== Dataset content ==

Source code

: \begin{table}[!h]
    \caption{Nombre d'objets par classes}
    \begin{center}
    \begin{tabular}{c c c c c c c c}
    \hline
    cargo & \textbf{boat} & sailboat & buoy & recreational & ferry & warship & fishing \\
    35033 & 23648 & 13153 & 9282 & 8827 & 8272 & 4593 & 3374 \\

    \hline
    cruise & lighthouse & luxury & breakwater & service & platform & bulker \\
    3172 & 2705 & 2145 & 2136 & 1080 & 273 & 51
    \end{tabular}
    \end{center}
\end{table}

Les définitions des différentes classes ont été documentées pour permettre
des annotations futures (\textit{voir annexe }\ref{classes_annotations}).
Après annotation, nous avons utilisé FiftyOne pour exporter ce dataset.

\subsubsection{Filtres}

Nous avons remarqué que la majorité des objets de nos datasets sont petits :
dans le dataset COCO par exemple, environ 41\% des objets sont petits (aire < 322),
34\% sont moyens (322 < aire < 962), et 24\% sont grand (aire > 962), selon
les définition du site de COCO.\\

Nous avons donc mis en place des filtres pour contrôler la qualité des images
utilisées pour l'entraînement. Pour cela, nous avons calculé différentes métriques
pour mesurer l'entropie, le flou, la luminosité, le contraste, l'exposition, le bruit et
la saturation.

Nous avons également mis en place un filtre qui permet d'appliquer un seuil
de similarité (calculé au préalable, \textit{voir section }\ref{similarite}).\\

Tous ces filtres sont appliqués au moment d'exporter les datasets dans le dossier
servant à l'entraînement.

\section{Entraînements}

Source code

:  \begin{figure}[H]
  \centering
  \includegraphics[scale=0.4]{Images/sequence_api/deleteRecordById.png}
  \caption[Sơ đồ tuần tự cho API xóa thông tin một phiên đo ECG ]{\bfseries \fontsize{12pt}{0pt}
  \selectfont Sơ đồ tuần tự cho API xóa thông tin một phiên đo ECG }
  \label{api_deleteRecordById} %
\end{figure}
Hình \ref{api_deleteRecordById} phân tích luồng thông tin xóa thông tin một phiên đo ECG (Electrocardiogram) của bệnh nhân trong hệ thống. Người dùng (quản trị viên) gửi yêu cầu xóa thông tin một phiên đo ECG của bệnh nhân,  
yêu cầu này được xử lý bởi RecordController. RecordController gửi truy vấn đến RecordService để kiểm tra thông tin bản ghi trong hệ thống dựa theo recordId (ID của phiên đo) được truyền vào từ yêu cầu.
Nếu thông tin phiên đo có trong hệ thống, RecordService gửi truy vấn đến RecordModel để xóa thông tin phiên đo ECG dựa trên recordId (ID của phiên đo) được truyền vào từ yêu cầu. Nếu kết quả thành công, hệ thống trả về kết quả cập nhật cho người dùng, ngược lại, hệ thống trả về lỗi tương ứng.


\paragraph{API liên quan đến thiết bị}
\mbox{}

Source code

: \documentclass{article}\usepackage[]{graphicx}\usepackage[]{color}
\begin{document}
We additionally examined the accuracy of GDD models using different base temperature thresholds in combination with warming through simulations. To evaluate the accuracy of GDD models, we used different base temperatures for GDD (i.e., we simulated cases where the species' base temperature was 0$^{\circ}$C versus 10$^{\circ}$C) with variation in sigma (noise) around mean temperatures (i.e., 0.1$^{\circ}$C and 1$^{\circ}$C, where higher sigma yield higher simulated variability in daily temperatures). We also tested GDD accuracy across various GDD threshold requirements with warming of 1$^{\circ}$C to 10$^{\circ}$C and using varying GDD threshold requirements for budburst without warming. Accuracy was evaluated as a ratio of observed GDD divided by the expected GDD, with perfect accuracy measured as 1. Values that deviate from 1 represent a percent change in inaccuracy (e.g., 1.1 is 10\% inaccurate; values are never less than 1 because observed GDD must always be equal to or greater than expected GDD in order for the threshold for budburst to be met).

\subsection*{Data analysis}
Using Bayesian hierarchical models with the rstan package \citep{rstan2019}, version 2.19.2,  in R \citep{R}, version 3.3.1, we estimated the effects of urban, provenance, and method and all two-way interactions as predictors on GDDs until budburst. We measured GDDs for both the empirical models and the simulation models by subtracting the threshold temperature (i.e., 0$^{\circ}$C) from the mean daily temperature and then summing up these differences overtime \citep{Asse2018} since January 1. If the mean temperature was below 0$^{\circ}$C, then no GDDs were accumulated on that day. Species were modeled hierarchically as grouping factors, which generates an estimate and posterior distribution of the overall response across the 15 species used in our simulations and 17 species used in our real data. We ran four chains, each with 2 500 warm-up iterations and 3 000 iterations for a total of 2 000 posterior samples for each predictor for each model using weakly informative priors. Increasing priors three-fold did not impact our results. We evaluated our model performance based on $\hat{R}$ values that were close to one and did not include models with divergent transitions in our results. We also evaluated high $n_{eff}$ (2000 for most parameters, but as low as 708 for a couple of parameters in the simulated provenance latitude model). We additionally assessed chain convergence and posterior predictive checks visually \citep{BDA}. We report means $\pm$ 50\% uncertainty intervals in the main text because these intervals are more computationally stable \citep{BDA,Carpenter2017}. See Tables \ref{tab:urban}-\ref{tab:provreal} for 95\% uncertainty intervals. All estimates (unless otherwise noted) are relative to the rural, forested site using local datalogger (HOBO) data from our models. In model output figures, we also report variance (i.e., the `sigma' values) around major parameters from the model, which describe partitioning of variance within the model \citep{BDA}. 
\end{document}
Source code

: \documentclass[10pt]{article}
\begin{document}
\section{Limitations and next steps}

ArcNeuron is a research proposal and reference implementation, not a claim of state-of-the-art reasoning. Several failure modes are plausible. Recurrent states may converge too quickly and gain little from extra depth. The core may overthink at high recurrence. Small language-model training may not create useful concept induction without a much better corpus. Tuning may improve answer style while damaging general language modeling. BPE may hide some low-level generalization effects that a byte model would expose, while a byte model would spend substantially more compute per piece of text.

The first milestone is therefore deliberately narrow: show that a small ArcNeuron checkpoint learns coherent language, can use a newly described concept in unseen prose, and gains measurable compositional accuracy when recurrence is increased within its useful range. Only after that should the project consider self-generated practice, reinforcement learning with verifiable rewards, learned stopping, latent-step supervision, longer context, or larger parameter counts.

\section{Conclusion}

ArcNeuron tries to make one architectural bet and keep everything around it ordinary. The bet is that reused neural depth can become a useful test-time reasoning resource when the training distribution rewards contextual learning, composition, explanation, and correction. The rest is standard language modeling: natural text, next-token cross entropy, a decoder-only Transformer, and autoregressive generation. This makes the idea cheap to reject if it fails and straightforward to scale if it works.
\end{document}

== Exercise instructions ==
Only lines that contain the string "calculé" count; pick each one out of the records and copy it.

== Result ==
utilisées pour l'entraînement. Pour cela, nous avons calculé différentes métriques
de similarité (calculé au préalable, \textit{voir section }\ref{similarite}).\\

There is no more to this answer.